### [Aim of the task]
Because the listing below is to be kept intact, restate all of it word for word.

### [Material provided]
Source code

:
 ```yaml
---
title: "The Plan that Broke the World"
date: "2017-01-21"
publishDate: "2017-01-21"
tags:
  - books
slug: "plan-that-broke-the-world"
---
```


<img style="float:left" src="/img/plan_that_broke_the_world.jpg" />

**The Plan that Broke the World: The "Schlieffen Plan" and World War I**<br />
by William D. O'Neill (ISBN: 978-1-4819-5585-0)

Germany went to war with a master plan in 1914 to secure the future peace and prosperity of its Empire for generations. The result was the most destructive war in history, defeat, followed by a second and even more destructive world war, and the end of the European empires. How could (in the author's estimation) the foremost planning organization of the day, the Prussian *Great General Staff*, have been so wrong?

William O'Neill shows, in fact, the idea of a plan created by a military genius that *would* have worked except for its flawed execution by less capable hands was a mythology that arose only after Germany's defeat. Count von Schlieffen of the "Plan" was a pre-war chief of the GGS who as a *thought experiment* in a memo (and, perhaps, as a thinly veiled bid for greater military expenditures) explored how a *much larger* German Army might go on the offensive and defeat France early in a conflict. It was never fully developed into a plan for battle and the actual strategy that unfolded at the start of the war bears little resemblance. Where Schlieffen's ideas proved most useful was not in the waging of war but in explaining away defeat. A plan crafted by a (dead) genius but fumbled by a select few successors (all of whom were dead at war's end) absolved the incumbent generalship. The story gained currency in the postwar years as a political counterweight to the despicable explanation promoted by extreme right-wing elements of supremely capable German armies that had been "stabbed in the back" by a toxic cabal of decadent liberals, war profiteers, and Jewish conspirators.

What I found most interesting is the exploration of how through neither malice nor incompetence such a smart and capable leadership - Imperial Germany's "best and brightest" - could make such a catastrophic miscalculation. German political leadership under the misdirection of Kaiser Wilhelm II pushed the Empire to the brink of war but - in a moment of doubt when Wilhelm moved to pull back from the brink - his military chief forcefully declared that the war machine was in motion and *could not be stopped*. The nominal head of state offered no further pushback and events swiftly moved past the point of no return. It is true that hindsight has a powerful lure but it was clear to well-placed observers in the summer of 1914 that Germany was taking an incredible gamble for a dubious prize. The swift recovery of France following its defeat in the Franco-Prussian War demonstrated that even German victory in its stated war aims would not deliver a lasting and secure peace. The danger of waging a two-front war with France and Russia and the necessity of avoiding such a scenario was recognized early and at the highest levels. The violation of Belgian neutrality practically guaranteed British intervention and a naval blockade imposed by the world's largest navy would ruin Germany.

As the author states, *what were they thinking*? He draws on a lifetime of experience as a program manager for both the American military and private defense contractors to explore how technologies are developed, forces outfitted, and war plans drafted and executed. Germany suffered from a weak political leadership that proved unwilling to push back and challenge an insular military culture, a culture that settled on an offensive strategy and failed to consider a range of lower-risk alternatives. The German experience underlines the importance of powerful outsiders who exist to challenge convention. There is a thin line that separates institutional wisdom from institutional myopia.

### [Answer for this exercise]
Source code

:
 ```yaml
---
title: "The Plan that Broke the World"
date: "2017-01-21"
publishDate: "2017-01-21"
tags:
  - books
slug: "plan-that-broke-the-world"
---
```


<img style="float:left" src="/img/plan_that_broke_the_world.jpg" />

**The Plan that Broke the World: The "Schlieffen Plan" and World War I**<br />
by William D. O'Neill (ISBN: 978-1-4819-5585-0)

Germany went to war with a master plan in 1914 to secure the future peace and prosperity of its Empire for generations. The result was the most destructive war in history, defeat, followed by a second and even more destructive world war, and the end of the European empires. How could (in the author's estimation) the foremost planning organization of the day, the Prussian *Great General Staff*, have been so wrong?

William O'Neill shows, in fact, the idea of a plan created by a military genius that *would* have worked except for its flawed execution by less capable hands was a mythology that arose only after Germany's defeat. Count von Schlieffen of the "Plan" was a pre-war chief of the GGS who as a *thought experiment* in a memo (and, perhaps, as a thinly veiled bid for greater military expenditures) explored how a *much larger* German Army might go on the offensive and defeat France early in a conflict. It was never fully developed into a plan for battle and the actual strategy that unfolded at the start of the war bears little resemblance. Where Schlieffen's ideas proved most useful was not in the waging of war but in explaining away defeat. A plan crafted by a (dead) genius but fumbled by a select few successors (all of whom were dead at war's end) absolved the incumbent generalship. The story gained currency in the postwar years as a political counterweight to the despicable explanation promoted by extreme right-wing elements of supremely capable German armies that had been "stabbed in the back" by a toxic cabal of decadent liberals, war profiteers, and Jewish conspirators.

What I found most interesting is the exploration of how through neither malice nor incompetence such a smart and capable leadership - Imperial Germany's "best and brightest" - could make such a catastrophic miscalculation. German political leadership under the misdirection of Kaiser Wilhelm II pushed the Empire to the brink of war but - in a moment of doubt when Wilhelm moved to pull back from the brink - his military chief forcefully declared that the war machine was in motion and *could not be stopped*. The nominal head of state offered no further pushback and events swiftly moved past the point of no return. It is true that hindsight has a powerful lure but it was clear to well-placed observers in the summer of 1914 that Germany was taking an incredible gamble for a dubious prize. The swift recovery of France following its defeat in the Franco-Prussian War demonstrated that even German victory in its stated war aims would not deliver a lasting and secure peace. The danger of waging a two-front war with France and Russia and the necessity of avoiding such a scenario was recognized early and at the highest levels. The violation of Belgian neutrality practically guaranteed British intervention and a naval blockade imposed by the world's largest navy would ruin Germany.

As the author states, *what were they thinking*? He draws on a lifetime of experience as a program manager for both the American military and private defense contractors to explore how technologies are developed, forces outfitted, and war plans drafted and executed. Germany suffered from a weak political leadership that proved unwilling to push back and challenge an insular military culture, a culture that settled on an offensive strategy and failed to consider a range of lower-risk alternatives. The German experience underlines the importance of powerful outsiders who exist to challenge convention. There is a thin line that separates institutional wisdom from institutional myopia.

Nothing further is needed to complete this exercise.